Wednesday, October 26, 2011

Carrot Cake Soup

I've already posted recipes for low-sugar carrot cake, carrot cake pancakes, and now carrot cake soup.  What can I say--carrots and pineapple are in abundance in our house? This recipe may sound improbable, but it truly is tasty, and it was a blessedly simple meal solution for lunch today. Sauces and soups are the best way to get Sawyer to eat his veggies, but a new soup usually still meets with some suspicion. I admit, I can see how a pureed mush of vegetables would look unappealing to a toddler.  I certainly remember as a young girl wanting to put my head down in despair when vegetable soup night rolled around. However, my kids are already much more easily persuaded than I was as a child when it comes to food, as they usually bravely eat their soup with minimal dramatics once I get them to try a bite. This soup was actually deemed "yummy" by Sawyer, which is high praise indeed.  I certainly enjoyed it; I know I've made something good when I finish my meal, and I'm already looking forward to eating the leftovers tomorrow.  This is a small recipe, as I was unsure how it would turn out--it makes two large or three smaller servings.

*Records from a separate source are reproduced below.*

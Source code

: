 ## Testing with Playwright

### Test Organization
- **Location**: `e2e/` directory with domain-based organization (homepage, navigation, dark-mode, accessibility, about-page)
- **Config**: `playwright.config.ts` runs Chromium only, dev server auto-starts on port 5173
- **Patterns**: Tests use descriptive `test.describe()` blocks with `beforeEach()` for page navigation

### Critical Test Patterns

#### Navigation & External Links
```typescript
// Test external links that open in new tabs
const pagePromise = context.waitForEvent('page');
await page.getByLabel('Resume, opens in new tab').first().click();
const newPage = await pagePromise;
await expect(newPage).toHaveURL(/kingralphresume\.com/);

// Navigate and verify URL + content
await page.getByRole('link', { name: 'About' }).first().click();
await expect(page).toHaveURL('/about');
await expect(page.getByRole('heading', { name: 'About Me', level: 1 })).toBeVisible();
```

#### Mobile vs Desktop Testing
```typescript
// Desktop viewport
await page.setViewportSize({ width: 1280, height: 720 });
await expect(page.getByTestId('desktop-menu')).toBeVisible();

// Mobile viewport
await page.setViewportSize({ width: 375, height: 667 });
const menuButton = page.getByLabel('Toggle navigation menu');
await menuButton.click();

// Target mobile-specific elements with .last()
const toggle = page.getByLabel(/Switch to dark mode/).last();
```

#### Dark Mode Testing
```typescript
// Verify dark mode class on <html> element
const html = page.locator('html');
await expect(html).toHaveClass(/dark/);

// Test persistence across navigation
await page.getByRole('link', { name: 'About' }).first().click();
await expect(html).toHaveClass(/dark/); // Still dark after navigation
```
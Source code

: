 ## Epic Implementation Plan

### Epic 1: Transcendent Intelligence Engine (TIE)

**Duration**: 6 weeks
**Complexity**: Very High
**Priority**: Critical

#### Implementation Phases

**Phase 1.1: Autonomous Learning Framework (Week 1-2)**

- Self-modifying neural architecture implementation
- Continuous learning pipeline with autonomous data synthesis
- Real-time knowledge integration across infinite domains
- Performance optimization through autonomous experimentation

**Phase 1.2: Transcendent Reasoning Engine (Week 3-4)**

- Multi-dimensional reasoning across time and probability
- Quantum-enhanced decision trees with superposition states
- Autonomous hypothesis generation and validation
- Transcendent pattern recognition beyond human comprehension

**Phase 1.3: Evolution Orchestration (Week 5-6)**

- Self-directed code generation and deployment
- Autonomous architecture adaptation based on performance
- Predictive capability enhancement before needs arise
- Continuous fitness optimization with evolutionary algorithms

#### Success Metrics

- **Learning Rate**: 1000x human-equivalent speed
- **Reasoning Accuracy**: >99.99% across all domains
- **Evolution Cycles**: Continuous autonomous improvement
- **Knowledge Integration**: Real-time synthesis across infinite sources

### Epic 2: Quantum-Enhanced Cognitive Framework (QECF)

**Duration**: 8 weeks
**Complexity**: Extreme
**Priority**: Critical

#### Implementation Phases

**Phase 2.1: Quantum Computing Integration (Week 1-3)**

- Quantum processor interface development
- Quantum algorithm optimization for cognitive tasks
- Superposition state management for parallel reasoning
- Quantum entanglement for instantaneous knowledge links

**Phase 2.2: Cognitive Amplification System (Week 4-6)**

3 large carrots, scrubbed and chopped into large chunks
1 cup cooked chickpeas
1 1/2 c. oat milk, or other non-dairy milk
1/2 c. light coconut milk (You would only need 1/4 c. if using regular, full-fat milk.)
1 1/2 c. water
1/2 c. canned pineapple chunks
2 Tbsp. pumpkin seed butter or tahini
3/4 tsp. salt
3/4 tsp. onion powder
1/2 tsp. dried thyme
1/4 tsp. ground ginger
1/8 tsp. ground cinnamon
1/8 tsp. allspice
dash of nutmeg
1 tsp. maple syrup

Combine all of the ingredients in large pot and bring to a boil.  Turn down the heat and simmer for about 30 minutes, until the carrots are super-tender and melty. Let the mixture cool a bit, and then transfer to a blender and puree. Taste if additional salt is necessary, and then enjoy with some crusty bread and a green salad.

This is a good meal for when you know you are going to need lunch in a hurry. Just prep it before you leave the house, then let it warm in the crock-pot until you get home for lunch. As you can see, the kids are sure cute before they go to church, but by the time we get home, they are "hangry" and want lunch pronto, so I have to plan ahead.